Exercise aim |
Narrow the data below down to the lines containing "default".

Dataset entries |
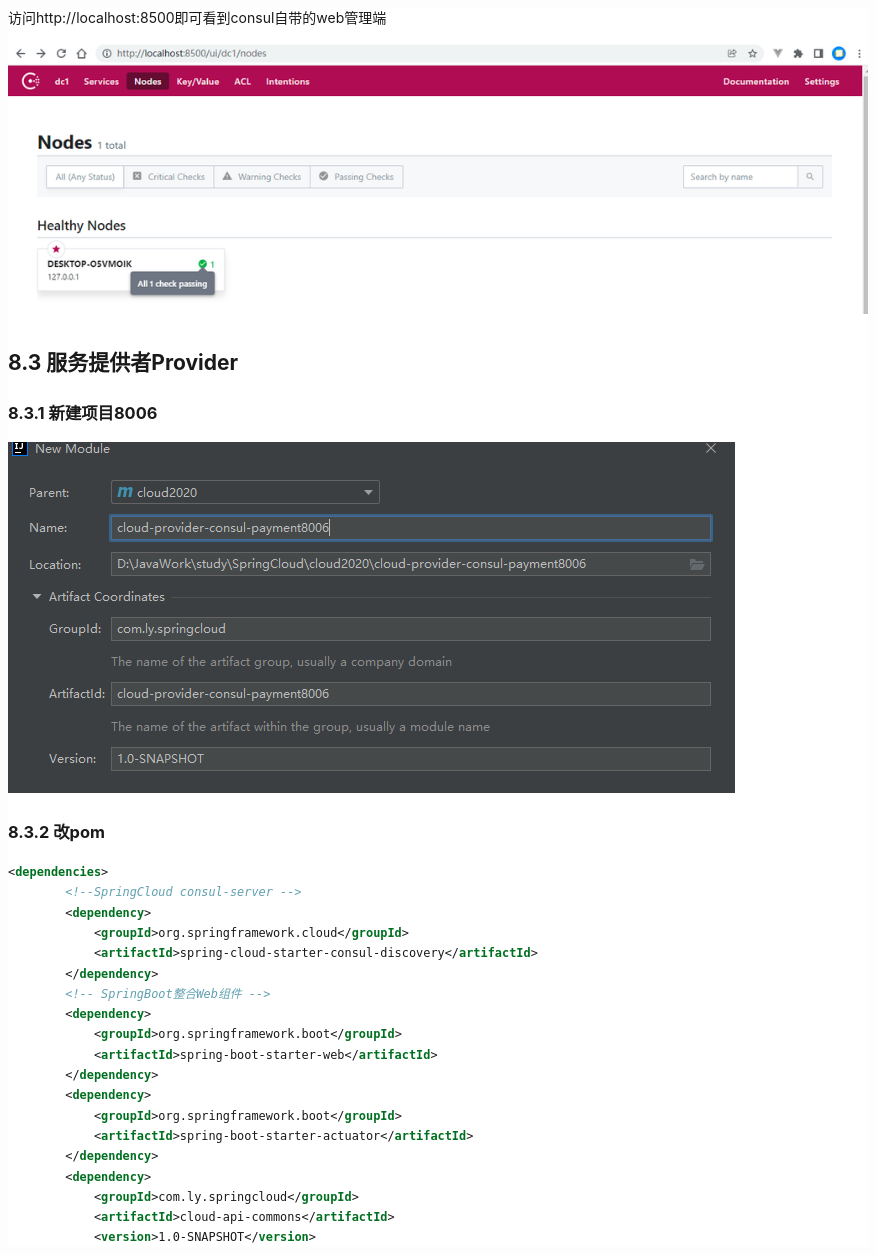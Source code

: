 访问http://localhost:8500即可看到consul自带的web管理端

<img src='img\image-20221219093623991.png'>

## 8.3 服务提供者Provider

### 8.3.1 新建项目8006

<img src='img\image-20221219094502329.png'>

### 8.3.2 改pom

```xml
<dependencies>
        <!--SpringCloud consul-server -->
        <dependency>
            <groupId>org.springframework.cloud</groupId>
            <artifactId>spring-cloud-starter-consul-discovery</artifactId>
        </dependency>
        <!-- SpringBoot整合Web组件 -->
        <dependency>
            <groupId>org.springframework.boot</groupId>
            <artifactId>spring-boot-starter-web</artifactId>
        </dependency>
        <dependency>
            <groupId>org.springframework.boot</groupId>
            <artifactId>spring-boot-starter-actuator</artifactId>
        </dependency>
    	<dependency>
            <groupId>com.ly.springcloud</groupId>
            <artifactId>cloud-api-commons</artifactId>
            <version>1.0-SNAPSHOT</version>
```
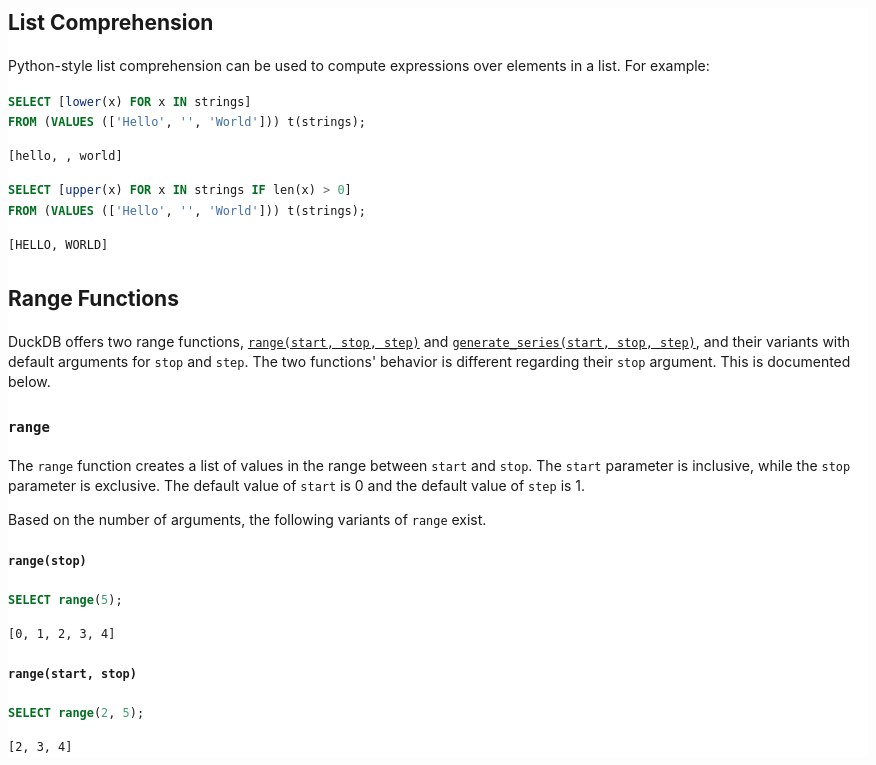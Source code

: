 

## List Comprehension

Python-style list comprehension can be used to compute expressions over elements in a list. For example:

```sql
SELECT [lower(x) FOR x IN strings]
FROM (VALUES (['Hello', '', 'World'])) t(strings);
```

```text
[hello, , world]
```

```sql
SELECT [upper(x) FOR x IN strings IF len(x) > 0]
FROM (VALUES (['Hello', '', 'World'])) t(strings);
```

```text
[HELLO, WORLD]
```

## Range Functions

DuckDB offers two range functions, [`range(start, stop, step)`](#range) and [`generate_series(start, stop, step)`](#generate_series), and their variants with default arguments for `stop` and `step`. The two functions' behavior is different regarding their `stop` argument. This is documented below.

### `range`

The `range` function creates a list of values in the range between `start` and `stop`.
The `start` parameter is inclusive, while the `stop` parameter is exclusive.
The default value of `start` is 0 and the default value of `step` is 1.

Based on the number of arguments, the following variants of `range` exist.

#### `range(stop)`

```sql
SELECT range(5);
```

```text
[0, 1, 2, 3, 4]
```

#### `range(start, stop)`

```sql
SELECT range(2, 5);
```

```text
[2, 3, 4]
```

Result for this task |
DuckDB offers two range functions, [`range(start, stop, step)`](#range) and [`generate_series(start, stop, step)`](#generate_series), and their variants with default arguments for `stop` and `step`. The two functions' behavior is different regarding their `stop` argument. This is documented below.
The default value of `start` is 0 and the default value of `step` is 1.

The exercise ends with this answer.